Problem: The lines to be extracted begin at the line containing "# How to profile Aseprite?" and end at the last line of the data below; copy them exactly and leave out the pictures.
Task inputs START
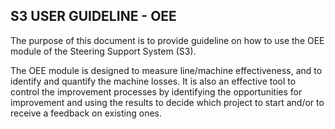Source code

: ## **S3 USER GUIDELINE - OEE**

The purpose of this document is to provide guideline on how to use the OEE module of the Steering Support System \(S3\).

The OEE module is designed to measure line/machine effectiveness, and to identify and quantify the machine losses. It is also an effective tool to control the improvement processes by identifying the opportunities for improvement and using the results to decide which project to start and/or to receive a feedback on existing ones.

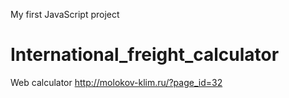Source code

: My first JavaScript project 

# International_freight_calculator
Web calculator http://molokov-klim.ru/?page_id=32
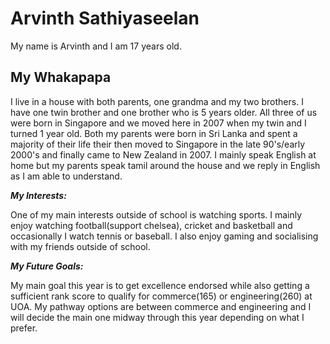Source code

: # Arvinth Sathiyaseelan
My name is Arvinth and I am 17 years old.

## My Whakapapa
I live in a house with both parents, one grandma and my two brothers. I have one twin brother and one brother who is 5 years older. All three of us were born in Singapore and we moved here in 2007 when my twin and I turned 1 year old. Both my parents were born in Sri Lanka and spent a majority of their life their then moved to Singapore in the late 90's/early 2000's and finally came to New Zealand in 2007. I mainly speak English at home but my parents speak tamil around the house and we reply in English as I am able to understand.

_**My Interests:**_

One of my main interests outside of school is watching sports. I mainly enjoy watching football(support chelsea), cricket and basketball and occasionally I watch tennis or baseball. I also enjoy gaming and socialising with my friends outside of school.

_**My Future Goals:**_

My main goal this year is to get excellence endorsed while also getting a sufficient rank score to qualify for commerce(165) or engineering(260) at UOA. My pathway options are between commerce and engineering and I will decide the main one midway through this year depending on what I prefer.
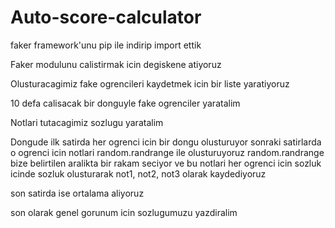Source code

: # Auto-score-calculator

faker framework'unu pip ile indirip import ettik

Faker modulunu calistirmak icin degiskene atiyoruz

Olusturacagimiz fake ogrencileri kaydetmek icin bir liste yaratiyoruz

10 defa calisacak bir donguyle fake ogrenciler yaratalim

Notlari tutacagimiz sozlugu yaratalim

Dongude ilk satirda her ogrenci icin bir dongu olusturuyor sonraki satirlarda o ogrenci icin notlari random.randrange 
ile olusturuyoruz
random.randrange bize belirtilen aralikta bir rakam seciyor ve bu notlari her ogrenci icin sozluk icinde sozluk 
olusturarak not1, not2, not3 olarak kaydediyoruz

son satirda ise ortalama aliyoruz

son olarak genel gorunum icin sozlugumuzu yazdiralim
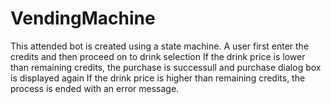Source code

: # VendingMachine
This attended bot is created using a state machine.
A user first enter the credits and then proceed on to drink selection
If the drink price is lower than remaining credits, the purchase is successull and purchase dialog box is displayed again
If the drink price is higher than remaining credits, the process is ended with an error message.
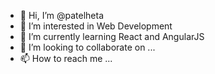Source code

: - 👋 Hi, I’m @patelheta
- 👀 I’m interested in Web Development
- 🌱 I’m currently learning React and AngularJS
- 💞️ I’m looking to collaborate on ...
- 📫 How to reach me ...

<!---
patelheta/patelheta is a ✨ special ✨ repository because its `README.md` (this file) appears on your GitHub profile.
You can click the Preview link to take a look at your changes.
--->
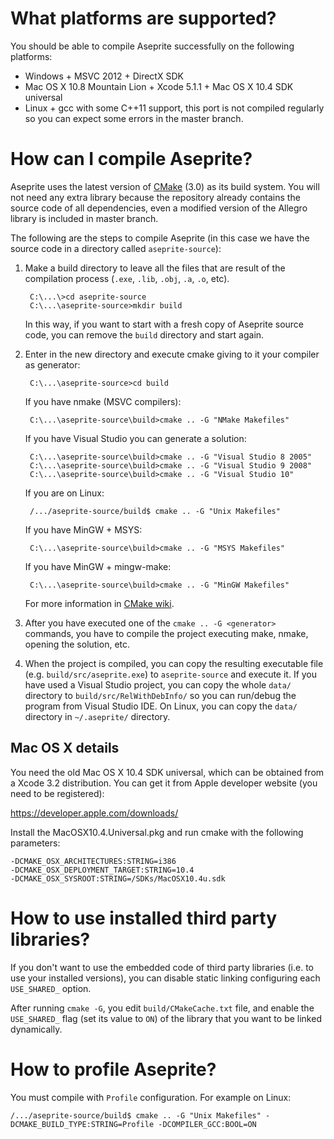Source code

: # What platforms are supported?

You should be able to compile Aseprite successfully on the following
platforms:

* Windows + MSVC 2012 + DirectX SDK
* Mac OS X 10.8 Mountain Lion + Xcode 5.1.1 + Mac OS X 10.4 SDK universal
* Linux + gcc with some C++11 support, this port is not compiled
  regularly so you can expect some errors in the master branch.

# How can I compile Aseprite?

Aseprite uses the latest version of [CMake](http://www.cmake.org/)
(3.0) as its build system. You will not need any extra library
because the repository already contains the source code of all
dependencies, even a modified version of the Allegro library is
included in master branch.

The following are the steps to compile Aseprite (in this case we have
the source code in a directory called `aseprite-source`):

1. Make a build directory to leave all the files that are result of
   the compilation process (`.exe`, `.lib`, `.obj`, `.a`, `.o`, etc).

        C:\...\>cd aseprite-source
        C:\...\aseprite-source>mkdir build

   In this way, if you want to start with a fresh copy of Aseprite
   source code, you can remove the `build` directory and start again.

2. Enter in the new directory and execute cmake giving to it
   your compiler as generator:

        C:\...\aseprite-source>cd build

   If you have nmake (MSVC compilers):

        C:\...\aseprite-source\build>cmake .. -G "NMake Makefiles"

   If you have Visual Studio you can generate a solution:

        C:\...\aseprite-source\build>cmake .. -G "Visual Studio 8 2005"
        C:\...\aseprite-source\build>cmake .. -G "Visual Studio 9 2008"
        C:\...\aseprite-source\build>cmake .. -G "Visual Studio 10"

   If you are on Linux:

        /.../aseprite-source/build$ cmake .. -G "Unix Makefiles"

   If you have MinGW + MSYS:

        C:\...\aseprite-source\build>cmake .. -G "MSYS Makefiles"

   If you have MinGW + mingw-make:

        C:\...\aseprite-source\build>cmake .. -G "MinGW Makefiles"

   For more information in [CMake wiki](http://www.vtk.org/Wiki/CMake_Generator_Specific_Information).
    
3. After you have executed one of the `cmake .. -G <generator>`
   commands, you have to compile the project executing make, nmake,
   opening the solution, etc.

4. When the project is compiled, you can copy the resulting executable
   file (e.g. `build/src/aseprite.exe`) to `aseprite-source` and
   execute it. If you have used a Visual Studio project, you can copy
   the whole `data/` directory to `build/src/RelWithDebInfo/` so you
   can run/debug the program from Visual Studio IDE. On Linux, you can
   copy the `data/` directory in `~/.aseprite/` directory.

## Mac OS X details

You need the old Mac OS X 10.4 SDK universal, which can be obtained
from a Xcode 3.2 distribution. You can get it from Apple developer
website (you need to be registered):

  https://developer.apple.com/downloads/

Install the MacOSX10.4.Universal.pkg and run cmake with the following
parameters:

    -DCMAKE_OSX_ARCHITECTURES:STRING=i386
    -DCMAKE_OSX_DEPLOYMENT_TARGET:STRING=10.4
    -DCMAKE_OSX_SYSROOT:STRING=/SDKs/MacOSX10.4u.sdk

# How to use installed third party libraries?

If you don't want to use the embedded code of third party libraries
(i.e. to use your installed versions), you can disable static linking
configuring each `USE_SHARED_` option.

After running `cmake -G`, you edit `build/CMakeCache.txt` file, and
enable the `USE_SHARED_` flag (set its value to `ON`) of the library
that you want to be linked dynamically.

# How to profile Aseprite?

You must compile with `Profile` configuration. For example on Linux:

    /.../aseprite-source/build$ cmake .. -G "Unix Makefiles" -DCMAKE_BUILD_TYPE:STRING=Profile -DCOMPILER_GCC:BOOL=ON
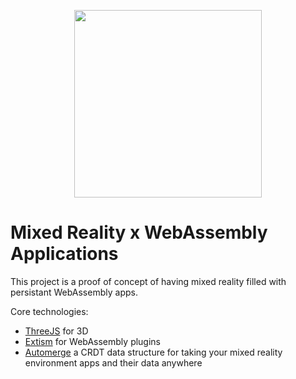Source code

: 
<p align="center"><img src="https://github.com/richardanaya/webaugments/assets/294042/b647f1eb-c9fc-4b8d-aef9-1214c96d6125" width="300"></p>

# Mixed Reality x WebAssembly Applications

This project is a proof of concept of having mixed reality filled with persistant WebAssembly apps.

Core technologies:
* [ThreeJS](https://threejs.org/) for 3D
* [Extism](https://extism.org/) for WebAssembly plugins
* [Automerge](https://automerge.org/) a CRDT data structure for taking your mixed reality environment apps and their data anywhere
Task inputs END
Exercise response:
# How to profile Aseprite?

You must compile with `Profile` configuration. For example on Linux:

    /.../aseprite-source/build$ cmake .. -G "Unix Makefiles" -DCMAKE_BUILD_TYPE:STRING=Profile -DCOMPILER_GCC:BOOL=ON
Source code

: 
<p align="center"><img src="https://github.com/richardanaya/webaugments/assets/294042/b647f1eb-c9fc-4b8d-aef9-1214c96d6125" width="300"></p>

# Mixed Reality x WebAssembly Applications

This project is a proof of concept of having mixed reality filled with persistant WebAssembly apps.

Core technologies:
* [ThreeJS](https://threejs.org/) for 3D
* [Extism](https://extism.org/) for WebAssembly plugins
* [Automerge](https://automerge.org/) a CRDT data structure for taking your mixed reality environment apps and their data anywhere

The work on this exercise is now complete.